Thursday, May 4, 2017

L is for Little Chaps

Seems like synergy to follow yesterday's with today's smallies, another box-ticker as I have loads of these in storage, different sizes, colours, plastic &etc. as while all the purists were sticking with hollow-casts or 54mm, I was hoovering-up these sub-scales! Anyway we will look at them properly another day, for now these are recent incomers, I still pick them up when I can as the Saracens are hard to find intact!

 Cherilea - 45/50mm
Spear-man suffering from some 're-paint'!

Comparison with two Hilco 'stand'ee-up'ees' and one other Hill

All the above from hollow-cast moulds, yesterdays sizes were out by two inches, I've corrected!

Wednesday, May 3, 2017

B is is for Big Buggers

Yes, you are right; we a in a phase of lazy-posts! This is due to technical issues with Hotmail-call-me-Outlook which is currently being addressed by Gmail! In the meantime I'm just throwing stuff up here in the hope it sticks!

A random sample of larger or 'over-scale' figures in a variety of formats and from various sources; left (4-inches) to right (8-inches):
  • Poured-resin Egyptian god, from a charity shop, I bought six about twelve years ago and then found dozens of other sculpts on evilBay - possibly a part-work thing? But equally likely to be just tourist tat.
  • Large Fireman, he looks vaguely French or German, but the helmet is wrong for both (given the era he was likely made in) so I suspect a Japanese tin-plate or Hong Kong plastic toy with their take on a British fireman?
  • The HK blow-moulded GI we looked at last year.
  • Russian blow-mould (actually I think 'rotational moulding' he's far more substantial) also been seen here recently, he's the larger of the sizes they issued these in.
  • Hong Kong polystyrene statuette of a larger Greco-Roman marble original, mirroring and possibly a direct copy of Fontanini
  • Carrara-marble sample with the aforementioned Fontanini's 'Rocco' or Regency lady atop it, polyethylene with colour-washes.
  • Branded to Noki (www.nokiware.com) and imported by Paladone (www.paladone.com), this guardsman washing-up sponge is - lets face it - in design parameters; no more than a Roman arse-wipe! Like the fireman he's two halves of polystyrene moulding heat-welded together. Both the website Addresses seem to have been amalgamated. and there's disco-divas and a lovely egg-set with guardsman toast-cutter still on their books.

Tuesday, May 2, 2017

FFL is for Foreign 'French' Lot!

A quick post today and a box ticker at that! More from the hiding folder, bit of old, bit of not so old and should be familiar to you but it gets them in the tag-list!

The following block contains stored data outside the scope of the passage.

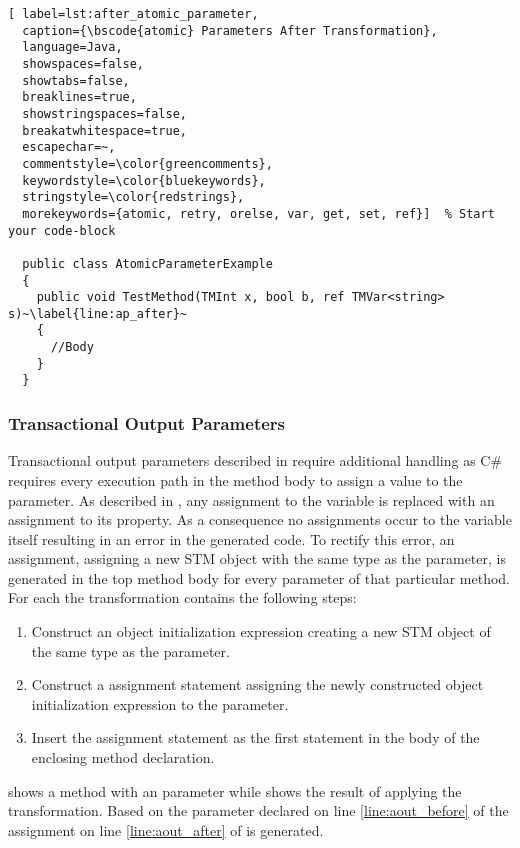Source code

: \begin{lstlisting}[ label=lst:after_atomic_parameter,
  caption={\bscode{atomic} Parameters After Transformation},
  language=Java,  
  showspaces=false,
  showtabs=false,
  breaklines=true,
  showstringspaces=false,
  breakatwhitespace=true,
  escapechar=~,
  commentstyle=\color{greencomments},
  keywordstyle=\color{bluekeywords},
  stringstyle=\color{redstrings},
  morekeywords={atomic, retry, orelse, var, get, set, ref}]  % Start your code-block

  public class AtomicParameterExample
  {
    public void TestMethod(TMInt x, bool b, ref TMVar<string> s)~\label{line:ap_after}~
    {
      //Body
    }
  }
\end{lstlisting}


\subsubsection{Transactional Output Parameters}
Transactional output parameters described in  require additional handling as C\# requires every execution path in the method body to assign a value to the parameter\cite[p. 42]{sestoft2011c}. As described in , any assignment to the variable is replaced with an assignment to its  property. As a consequence no assignments occur to the variable itself resulting in an error in the generated code. To rectify this error, an assignment, assigning a new \ac{STM} object with the same type as the parameter, is generated in the top method body for every  parameter of that particular method. For each  the \stmnamesp transformation contains the following steps:

\begin{enumerate}
	\item Construct an object initialization expression creating a new \ac{STM} object of the same type as the parameter.
	\item Construct a assignment statement assigning the newly constructed object initialization expression to the  parameter.
	\item Insert the assignment statement as the first statement in the body of the enclosing method declaration.
\end{enumerate}

 shows a method with an  parameter while  shows the result of applying the transformation.
Based on the  parameter declared on line \ref{line:aout_before} of  the assignment on line \ref{line:aout_after} of  is generated.


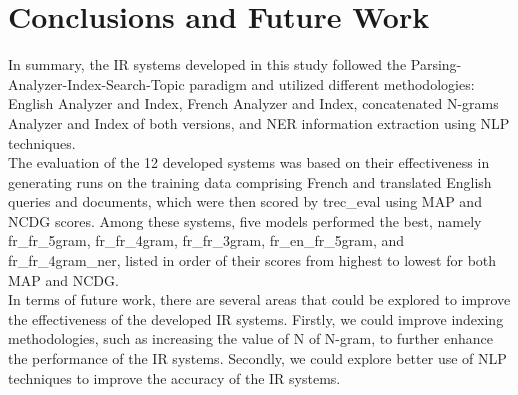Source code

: \section{Conclusions and Future Work}
\label{sec:conclusion}

In summary, the IR systems developed in this study followed the Parsing-Analyzer-Index-Search-Topic paradigm and utilized different methodologies: English Analyzer and Index, French Analyzer and Index, 
concatenated N-grams Analyzer and Index of both versions, and NER information extraction using NLP techniques. \\
The evaluation of the 12 developed systems was based on their effectiveness in generating runs on the training data comprising French and translated English queries and documents, which were then scored by trec\_eval using MAP and NCDG scores. Among these systems, five models performed the best, namely fr\_fr\_5gram, fr\_fr\_4gram, fr\_fr\_3gram, fr\_en\_fr\_5gram, and fr\_fr\_4gram\_ner, listed in order of their scores from highest to lowest for both MAP and NCDG.\\
In terms of future work, there are several areas that could be explored to improve the effectiveness of the developed IR systems. Firstly, we could improve indexing methodologies, such as increasing the value of N of N-gram, to further enhance the performance of the IR systems. 
Secondly,  we could explore better use of NLP techniques to improve the accuracy of the IR systems. \\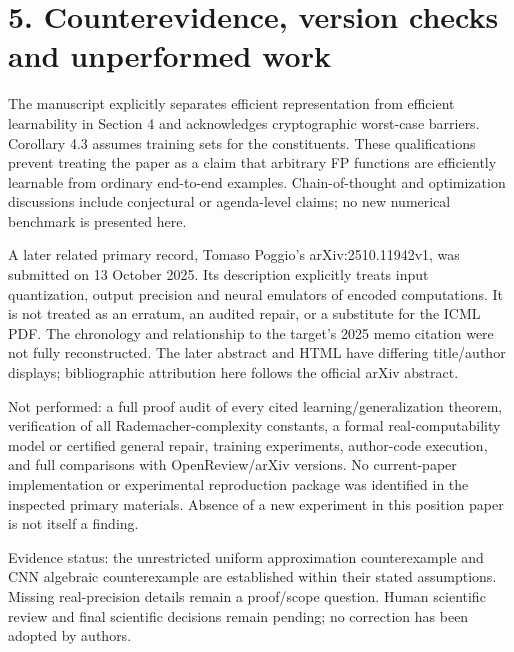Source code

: \documentclass[10pt]{article}
\begin{document}
\section*{5. Counterevidence, version checks and unperformed work}
The manuscript explicitly separates efficient representation from efficient learnability in Section 4 and acknowledges cryptographic worst-case barriers. Corollary 4.3 assumes training sets for the constituents. These qualifications prevent treating the paper as a claim that arbitrary FP functions are efficiently learnable from ordinary end-to-end examples. Chain-of-thought and optimization discussions include conjectural or agenda-level claims; no new numerical benchmark is presented here.\par
A later related primary record, Tomaso Poggio’s arXiv:2510.11942v1, was submitted on 13 October 2025. Its description explicitly treats input quantization, output precision and neural emulators of encoded computations. It is not treated as an erratum, an audited repair, or a substitute for the ICML PDF. The chronology and relationship to the target’s 2025 memo citation were not fully reconstructed. The later abstract and HTML have differing title/author displays; bibliographic attribution here follows the official arXiv abstract.\par
Not performed: a full proof audit of every cited learning/generalization theorem, verification of all Rademacher-complexity constants, a formal real-computability model or certified general repair, training experiments, author-code execution, and full comparisons with OpenReview/arXiv versions. No current-paper implementation or experimental reproduction package was identified in the inspected primary materials. Absence of a new experiment in this position paper is not itself a finding.\par
Evidence status: the unrestricted uniform approximation counterexample and CNN algebraic counterexample are established within their stated assumptions. Missing real-precision details remain a proof/scope question. Human scientific review and final scientific decisions remain pending; no correction has been adopted by authors.\par
\end{document}
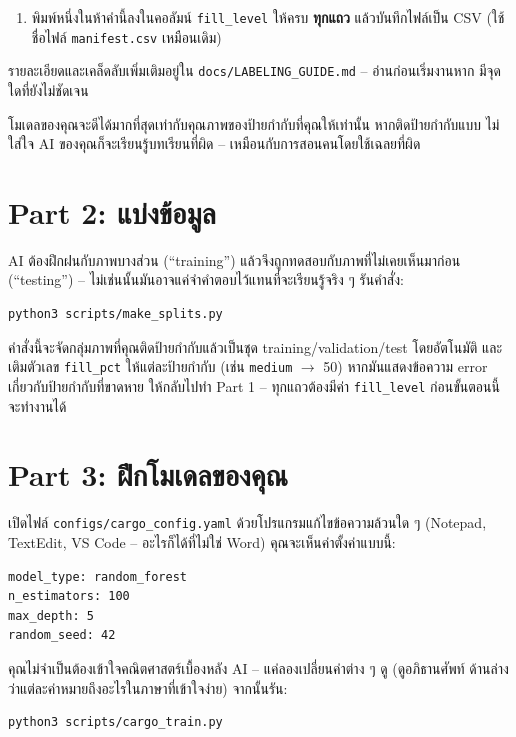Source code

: \documentclass[11pt]{article}
\begin{document}
\begin{enumerate}[resume]
  \item พิมพ์หนึ่งในห้าคำนี้ลงในคอลัมน์ \texttt{fill\_level} ให้ครบ \textbf{ทุกแถว} แล้วบันทึกไฟล์เป็น CSV (ใช้ชื่อไฟล์ \texttt{manifest.csv} เหมือนเดิม)
\end{enumerate}

รายละเอียดและเคล็ดลับเพิ่มเติมอยู่ใน \texttt{docs/LABELING\_GUIDE.md} -- อ่านก่อนเริ่มงานหาก
มีจุดใดที่ยังไม่ชัดเจน

\begin{tipbox}
โมเดลของคุณจะดีได้มากที่สุดเท่ากับคุณภาพของป้ายกำกับที่คุณให้เท่านั้น หากติดป้ายกำกับแบบ
ไม่ใส่ใจ AI ของคุณก็จะเรียนรู้บทเรียนที่ผิด -- เหมือนกับการสอนคนโดยใช้เฉลยที่ผิด
\end{tipbox}

\section*{Part 2: แบ่งข้อมูล}
AI ต้องฝึกฝนกับภาพบางส่วน (``training'') แล้วจึงถูกทดสอบกับภาพที่ไม่เคยเห็นมาก่อน
(``testing'') -- ไม่เช่นนั้นมันอาจแค่จำคำตอบไว้แทนที่จะเรียนรู้จริง ๆ รันคำสั่ง:

\begin{lstlisting}
python3 scripts/make_splits.py
\end{lstlisting}

คำสั่งนี้จะจัดกลุ่มภาพที่คุณติดป้ายกำกับแล้วเป็นชุด training/validation/test โดยอัตโนมัติ
และเติมตัวเลข \texttt{fill\_pct} ให้แต่ละป้ายกำกับ (เช่น \texttt{medium} $\rightarrow$ 50)
หากมันแสดงข้อความ error เกี่ยวกับป้ายกำกับที่ขาดหาย ให้กลับไปทำ Part 1 -- ทุกแถวต้องมีค่า
\texttt{fill\_level} ก่อนขั้นตอนนี้จะทำงานได้

\section*{Part 3: ฝึกโมเดลของคุณ}
เปิดไฟล์ \texttt{configs/cargo\_config.yaml} ด้วยโปรแกรมแก้ไขข้อความล้วนใด ๆ (Notepad,
TextEdit, VS Code -- อะไรก็ได้ที่ไม่ใช่ Word) คุณจะเห็นค่าตั้งค่าแบบนี้:

\begin{lstlisting}
model_type: random_forest
n_estimators: 100
max_depth: 5
random_seed: 42
\end{lstlisting}

คุณไม่จำเป็นต้องเข้าใจคณิตศาสตร์เบื้องหลัง AI -- แค่ลองเปลี่ยนค่าต่าง ๆ ดู (ดูอภิธานศัพท์
ด้านล่างว่าแต่ละค่าหมายถึงอะไรในภาษาที่เข้าใจง่าย) จากนั้นรัน:

\begin{lstlisting}
python3 scripts/cargo_train.py
\end{lstlisting}
\end{document}
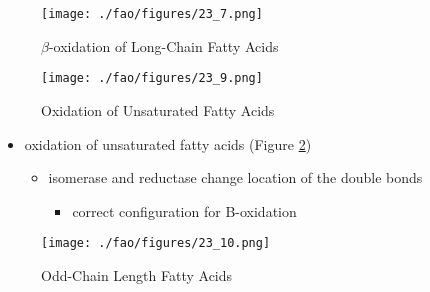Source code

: \documentclass{scrartcl}
\begin{document}
\begin{figure}[htbp]
\centering
\texttt{[image: ./fao/figures/23\_7.png]}
\caption{\label{fig:org4b6cc69}
\(\beta\)-oxidation of Long-Chain Fatty Acids}
\end{figure}


\begin{figure}[htbp]
\centering
\texttt{[image: ./fao/figures/23\_9.png]}
\caption{\label{fig:orga3ff557}
Oxidation of Unsaturated Fatty Acids}
\end{figure}

\begin{itemize}
\item oxidation of unsaturated fatty acids (Figure \ref{fig:orga3ff557})
\begin{itemize}
\item isomerase and reductase change location of the double bonds
\begin{itemize}
\item correct configuration for B-oxidation
\end{itemize}
\end{itemize}
\end{itemize}
\begin{figure}[htbp]
\centering
\texttt{[image: ./fao/figures/23\_10.png]}
\caption{\label{fig:org1332b31}
Odd-Chain Length Fatty Acids}
\end{figure}
\end{document}

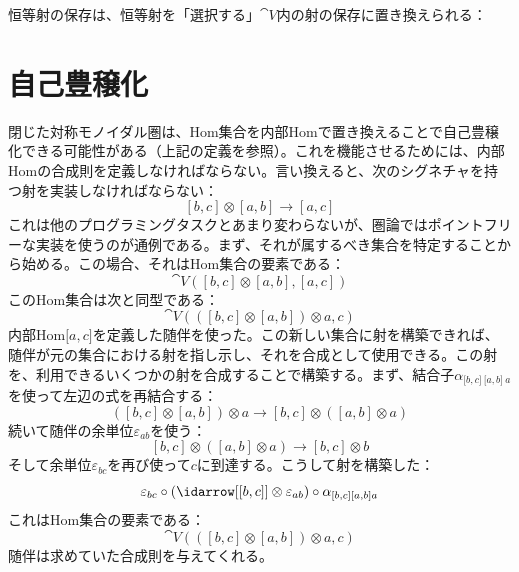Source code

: \begin{figure}[H]
  \centering
\end{figure}

\noindent
恒等射の保存は、恒等射を「選択する」$\cat{V}$内の射の保存に置き換えられる：

\begin{figure}[H]
  \centering
\end{figure}

\section{自己豊穣化}

閉じた対称モノイダル圏は、Hom集合を内部Homで置き換えることで自己豊穣化できる可能性がある（上記の定義を参照）。これを機能させるためには、内部Homの合成則を定義しなければならない。言い換えると、次のシグネチャを持つ射を実装しなければならない：
\[[b, c] \otimes [a, b] \to [a, c]\]
これは他のプログラミングタスクとあまり変わらないが、圏論ではポイントフリーな実装を使うのが通例である。まず、それが属するべき集合を特定することから始める。この場合、それはHom集合の要素である：
\[\cat{V}([b, c] \otimes [a, b], [a, c])\]
このHom集合は次と同型である：
\[\cat{V}(([b, c] \otimes [a, b]) \otimes a, c)\]
内部Hom${[}a, c{]}$を定義した随伴を使った。この新しい集合に射を構築できれば、随伴が元の集合における射を指し示し、それを合成として使用できる。この射を、利用できるいくつかの射を合成することで構築する。まず、結合子$\alpha_{{[}b, c{]}\ {[}a, b{]}\ a}$を使って左辺の式を再結合する：
\[([b, c] \otimes [a, b]) \otimes a \to [b, c] \otimes ([a, b] \otimes a)\]
続いて随伴の余単位$\varepsilon_{a b}$を使う：
\[[b, c] \otimes ([a, b] \otimes a) \to [b, c] \otimes b\]
そして余単位$\varepsilon_{b c}$を再び使って$c$に到達する。こうして射を構築した：
\[\varepsilon_{b c} \circ (\idarrow[{[b, c]}] \otimes \varepsilon_{a b}) \circ \alpha_{[b, c] [a, b] a}\]
これはHom集合の要素である：
\[\cat{V}(([b, c] \otimes [a, b]) \otimes a, c)\]
随伴は求めていた合成則を与えてくれる。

Timpo 'solid' French Foreign Legion, first type above; with factory paint, second type below; with (I'm pretty sure?) two plastic-colour variants from the Action Packs on the left and two from Toyway on the right - but it was about 11 years ago I took these?

Monday, May 1, 2017

B is for Bookiewook!



Or is it Booky Wook? Cheers; whatsyername-vote/don't-vote-labor-pop-star-bloke! I had nothing loaded for today, so a quick chuck it up here with a look at some recent additions to the library, some new (or newish!) some old, and while not that useful for the day to day stuff; all helpful titles none the less.

The Britain's Toy Car Wars book is a pleasant look at our die-cast toy car production, from the early years of the 1940's to the cataclysmic 1980's and the brand-moves to Hong Kong owners. It's an episodic history, the author (Giles Chapman) jumping between potted histories of the separate companies, comparison pieces, general stuff and drier fiscal reports.

I suspect it's a stitching together of magazine articles (Die Cast Collector perhaps?), so it's not that useful for looking up specific things in a hurry, but it is a lovely book to dip into, or read front-to-back as a 'read' if you know what I mean. Currently 3-5 quid in discount book sellers including The Works.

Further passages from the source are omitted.